▸ **Material shown**
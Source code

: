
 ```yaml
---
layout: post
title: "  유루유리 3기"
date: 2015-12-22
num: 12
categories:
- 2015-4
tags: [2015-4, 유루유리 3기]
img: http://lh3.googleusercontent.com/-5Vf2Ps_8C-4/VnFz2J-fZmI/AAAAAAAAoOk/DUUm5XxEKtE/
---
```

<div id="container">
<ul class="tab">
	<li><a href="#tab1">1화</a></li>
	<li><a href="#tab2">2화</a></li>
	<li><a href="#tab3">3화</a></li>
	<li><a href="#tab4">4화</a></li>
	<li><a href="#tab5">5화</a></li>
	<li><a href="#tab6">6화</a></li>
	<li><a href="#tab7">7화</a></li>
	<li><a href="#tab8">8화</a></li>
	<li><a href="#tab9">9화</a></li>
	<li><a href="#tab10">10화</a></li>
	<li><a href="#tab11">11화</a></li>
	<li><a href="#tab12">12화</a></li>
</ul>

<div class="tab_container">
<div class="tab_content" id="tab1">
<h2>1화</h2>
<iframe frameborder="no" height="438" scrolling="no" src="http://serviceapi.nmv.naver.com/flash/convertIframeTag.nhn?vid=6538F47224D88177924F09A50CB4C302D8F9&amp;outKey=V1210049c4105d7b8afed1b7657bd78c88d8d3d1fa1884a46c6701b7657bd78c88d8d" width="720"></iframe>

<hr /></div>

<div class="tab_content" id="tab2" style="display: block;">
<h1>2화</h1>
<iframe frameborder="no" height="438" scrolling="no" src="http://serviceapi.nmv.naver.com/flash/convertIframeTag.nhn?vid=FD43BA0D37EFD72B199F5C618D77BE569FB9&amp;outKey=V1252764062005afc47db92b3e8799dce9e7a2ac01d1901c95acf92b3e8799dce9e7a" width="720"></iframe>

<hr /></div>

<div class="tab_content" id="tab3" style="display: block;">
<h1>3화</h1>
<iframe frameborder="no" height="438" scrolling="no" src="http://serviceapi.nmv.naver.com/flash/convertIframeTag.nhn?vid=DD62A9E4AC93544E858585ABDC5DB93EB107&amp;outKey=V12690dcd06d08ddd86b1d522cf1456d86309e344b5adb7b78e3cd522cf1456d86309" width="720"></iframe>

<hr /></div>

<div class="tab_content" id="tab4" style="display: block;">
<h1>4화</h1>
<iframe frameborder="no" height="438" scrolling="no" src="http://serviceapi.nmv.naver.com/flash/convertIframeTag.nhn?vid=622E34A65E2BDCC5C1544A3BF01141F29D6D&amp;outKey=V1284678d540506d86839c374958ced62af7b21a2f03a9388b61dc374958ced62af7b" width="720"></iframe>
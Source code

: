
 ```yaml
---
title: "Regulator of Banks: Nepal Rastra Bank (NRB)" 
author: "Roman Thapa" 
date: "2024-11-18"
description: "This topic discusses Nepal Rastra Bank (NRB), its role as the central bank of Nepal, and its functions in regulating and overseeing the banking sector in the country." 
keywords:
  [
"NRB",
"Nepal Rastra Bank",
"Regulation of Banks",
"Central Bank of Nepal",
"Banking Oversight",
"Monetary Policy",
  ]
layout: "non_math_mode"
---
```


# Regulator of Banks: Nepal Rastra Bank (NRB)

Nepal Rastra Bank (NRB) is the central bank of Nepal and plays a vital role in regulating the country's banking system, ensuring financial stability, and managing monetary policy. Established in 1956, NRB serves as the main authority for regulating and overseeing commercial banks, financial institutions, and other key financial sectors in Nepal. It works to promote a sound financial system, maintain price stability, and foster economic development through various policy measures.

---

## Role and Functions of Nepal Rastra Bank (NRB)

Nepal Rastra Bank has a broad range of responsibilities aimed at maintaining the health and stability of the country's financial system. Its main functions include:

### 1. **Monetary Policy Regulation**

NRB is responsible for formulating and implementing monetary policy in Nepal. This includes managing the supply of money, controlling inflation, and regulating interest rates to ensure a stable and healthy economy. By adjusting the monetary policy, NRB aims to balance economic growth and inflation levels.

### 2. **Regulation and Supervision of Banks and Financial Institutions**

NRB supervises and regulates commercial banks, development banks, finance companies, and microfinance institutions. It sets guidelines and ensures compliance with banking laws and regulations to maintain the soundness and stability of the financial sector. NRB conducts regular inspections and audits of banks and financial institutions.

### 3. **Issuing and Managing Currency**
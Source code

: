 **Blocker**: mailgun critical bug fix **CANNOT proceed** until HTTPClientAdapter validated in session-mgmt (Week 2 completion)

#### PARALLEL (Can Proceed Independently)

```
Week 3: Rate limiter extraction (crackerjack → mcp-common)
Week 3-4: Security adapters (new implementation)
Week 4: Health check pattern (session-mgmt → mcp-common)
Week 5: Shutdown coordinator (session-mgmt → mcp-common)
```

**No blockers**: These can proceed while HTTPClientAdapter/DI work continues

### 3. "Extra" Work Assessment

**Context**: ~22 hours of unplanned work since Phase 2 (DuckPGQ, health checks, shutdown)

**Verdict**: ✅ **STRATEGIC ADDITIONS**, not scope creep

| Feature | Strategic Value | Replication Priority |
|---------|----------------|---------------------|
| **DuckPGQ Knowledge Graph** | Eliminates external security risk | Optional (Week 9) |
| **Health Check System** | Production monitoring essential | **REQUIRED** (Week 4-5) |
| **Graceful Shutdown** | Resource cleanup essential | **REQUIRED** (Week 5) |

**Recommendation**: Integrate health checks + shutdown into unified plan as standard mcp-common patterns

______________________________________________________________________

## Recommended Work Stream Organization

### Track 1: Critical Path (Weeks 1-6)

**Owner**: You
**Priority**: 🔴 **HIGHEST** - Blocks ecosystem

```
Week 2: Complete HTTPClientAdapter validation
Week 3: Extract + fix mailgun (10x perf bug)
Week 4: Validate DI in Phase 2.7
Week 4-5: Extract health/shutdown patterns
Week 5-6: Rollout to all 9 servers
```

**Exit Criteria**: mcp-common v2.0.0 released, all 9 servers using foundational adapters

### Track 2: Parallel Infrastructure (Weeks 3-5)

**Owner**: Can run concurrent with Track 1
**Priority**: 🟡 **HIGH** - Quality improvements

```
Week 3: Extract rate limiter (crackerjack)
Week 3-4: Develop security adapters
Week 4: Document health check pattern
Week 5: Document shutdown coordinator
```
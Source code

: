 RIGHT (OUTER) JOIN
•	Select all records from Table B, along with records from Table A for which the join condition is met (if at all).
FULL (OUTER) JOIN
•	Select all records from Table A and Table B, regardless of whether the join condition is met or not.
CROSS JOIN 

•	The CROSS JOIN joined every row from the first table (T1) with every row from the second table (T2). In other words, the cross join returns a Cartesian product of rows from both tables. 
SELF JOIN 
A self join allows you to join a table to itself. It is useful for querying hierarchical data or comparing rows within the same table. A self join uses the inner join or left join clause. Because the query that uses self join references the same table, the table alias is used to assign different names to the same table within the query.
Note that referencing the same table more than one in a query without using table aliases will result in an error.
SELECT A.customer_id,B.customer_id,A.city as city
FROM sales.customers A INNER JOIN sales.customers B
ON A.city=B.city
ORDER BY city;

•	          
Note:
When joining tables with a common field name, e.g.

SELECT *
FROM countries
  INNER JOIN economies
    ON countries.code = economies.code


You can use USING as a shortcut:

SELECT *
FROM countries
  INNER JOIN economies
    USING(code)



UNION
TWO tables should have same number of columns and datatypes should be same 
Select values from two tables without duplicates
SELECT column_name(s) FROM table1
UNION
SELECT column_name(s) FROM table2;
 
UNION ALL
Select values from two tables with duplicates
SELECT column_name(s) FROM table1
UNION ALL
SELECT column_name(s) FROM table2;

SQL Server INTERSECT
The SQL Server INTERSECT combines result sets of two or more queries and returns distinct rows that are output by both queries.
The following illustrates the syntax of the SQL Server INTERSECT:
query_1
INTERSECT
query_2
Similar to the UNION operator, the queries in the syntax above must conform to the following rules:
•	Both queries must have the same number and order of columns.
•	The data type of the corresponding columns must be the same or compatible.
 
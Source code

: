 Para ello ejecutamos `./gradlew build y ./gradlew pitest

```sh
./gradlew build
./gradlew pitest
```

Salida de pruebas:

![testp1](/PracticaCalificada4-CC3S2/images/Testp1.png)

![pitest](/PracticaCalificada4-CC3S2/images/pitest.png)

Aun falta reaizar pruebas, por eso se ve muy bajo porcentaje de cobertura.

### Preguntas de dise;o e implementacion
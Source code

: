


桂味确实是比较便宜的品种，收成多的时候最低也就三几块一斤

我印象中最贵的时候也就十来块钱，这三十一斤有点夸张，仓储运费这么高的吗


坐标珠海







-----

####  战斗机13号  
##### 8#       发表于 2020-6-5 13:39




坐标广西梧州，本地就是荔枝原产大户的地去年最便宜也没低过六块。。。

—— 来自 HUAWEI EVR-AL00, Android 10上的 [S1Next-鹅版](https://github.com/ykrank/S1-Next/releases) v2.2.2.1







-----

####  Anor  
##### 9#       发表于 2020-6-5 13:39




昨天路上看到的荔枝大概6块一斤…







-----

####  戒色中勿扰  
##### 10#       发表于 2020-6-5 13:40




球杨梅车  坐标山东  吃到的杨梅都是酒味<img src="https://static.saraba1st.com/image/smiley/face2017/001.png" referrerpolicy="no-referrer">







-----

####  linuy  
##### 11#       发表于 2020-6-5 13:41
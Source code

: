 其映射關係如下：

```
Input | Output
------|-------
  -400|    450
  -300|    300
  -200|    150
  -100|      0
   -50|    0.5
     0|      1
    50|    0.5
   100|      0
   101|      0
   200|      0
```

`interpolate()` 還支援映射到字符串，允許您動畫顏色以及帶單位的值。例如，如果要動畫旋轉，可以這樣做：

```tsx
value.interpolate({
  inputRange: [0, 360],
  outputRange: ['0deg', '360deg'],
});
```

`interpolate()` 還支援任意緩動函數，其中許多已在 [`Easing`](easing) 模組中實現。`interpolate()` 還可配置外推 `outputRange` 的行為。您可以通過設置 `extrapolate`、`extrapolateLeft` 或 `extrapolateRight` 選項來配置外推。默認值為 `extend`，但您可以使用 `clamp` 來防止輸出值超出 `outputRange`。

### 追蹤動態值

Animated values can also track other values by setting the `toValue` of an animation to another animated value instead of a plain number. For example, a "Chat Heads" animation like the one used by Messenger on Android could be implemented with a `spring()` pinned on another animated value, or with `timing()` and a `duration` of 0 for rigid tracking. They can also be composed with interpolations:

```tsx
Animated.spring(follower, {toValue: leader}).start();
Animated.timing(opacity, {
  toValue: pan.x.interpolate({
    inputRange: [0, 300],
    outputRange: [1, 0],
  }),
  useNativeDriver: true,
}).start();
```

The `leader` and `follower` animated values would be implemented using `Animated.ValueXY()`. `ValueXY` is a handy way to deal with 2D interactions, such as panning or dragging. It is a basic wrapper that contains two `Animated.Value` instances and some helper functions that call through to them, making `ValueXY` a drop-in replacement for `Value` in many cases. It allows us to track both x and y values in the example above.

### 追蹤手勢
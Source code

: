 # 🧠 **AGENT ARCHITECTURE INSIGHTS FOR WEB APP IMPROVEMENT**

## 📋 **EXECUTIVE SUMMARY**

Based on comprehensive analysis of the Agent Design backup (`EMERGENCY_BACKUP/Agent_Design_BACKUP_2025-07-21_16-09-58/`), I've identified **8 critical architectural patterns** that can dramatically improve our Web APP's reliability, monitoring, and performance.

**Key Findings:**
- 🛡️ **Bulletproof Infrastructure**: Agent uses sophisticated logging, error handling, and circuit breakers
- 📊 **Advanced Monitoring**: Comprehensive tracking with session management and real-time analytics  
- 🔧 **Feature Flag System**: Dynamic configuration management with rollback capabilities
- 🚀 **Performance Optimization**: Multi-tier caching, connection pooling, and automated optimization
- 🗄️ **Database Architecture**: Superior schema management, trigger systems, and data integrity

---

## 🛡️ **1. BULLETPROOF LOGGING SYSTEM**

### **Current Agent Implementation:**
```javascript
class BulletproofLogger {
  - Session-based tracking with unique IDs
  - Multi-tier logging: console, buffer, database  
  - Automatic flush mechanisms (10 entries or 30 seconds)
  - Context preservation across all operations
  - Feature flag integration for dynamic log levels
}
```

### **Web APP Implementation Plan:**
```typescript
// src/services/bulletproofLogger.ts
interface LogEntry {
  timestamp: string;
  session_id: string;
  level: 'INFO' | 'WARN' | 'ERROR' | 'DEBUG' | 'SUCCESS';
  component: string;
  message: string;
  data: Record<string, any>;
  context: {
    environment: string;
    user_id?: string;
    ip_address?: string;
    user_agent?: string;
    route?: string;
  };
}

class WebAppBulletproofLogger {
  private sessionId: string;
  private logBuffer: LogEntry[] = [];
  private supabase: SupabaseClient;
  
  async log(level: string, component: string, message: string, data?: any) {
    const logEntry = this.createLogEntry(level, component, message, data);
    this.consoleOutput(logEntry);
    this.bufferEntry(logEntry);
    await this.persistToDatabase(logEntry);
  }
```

▸ **What you need to do**
Scan the data above for the string "style". Copy every line in which it appears.

▸ **Solution for this problem**
<div class="tab_content" id="tab2" style="display: block;">
<div class="tab_content" id="tab3" style="display: block;">
<div class="tab_content" id="tab4" style="display: block;">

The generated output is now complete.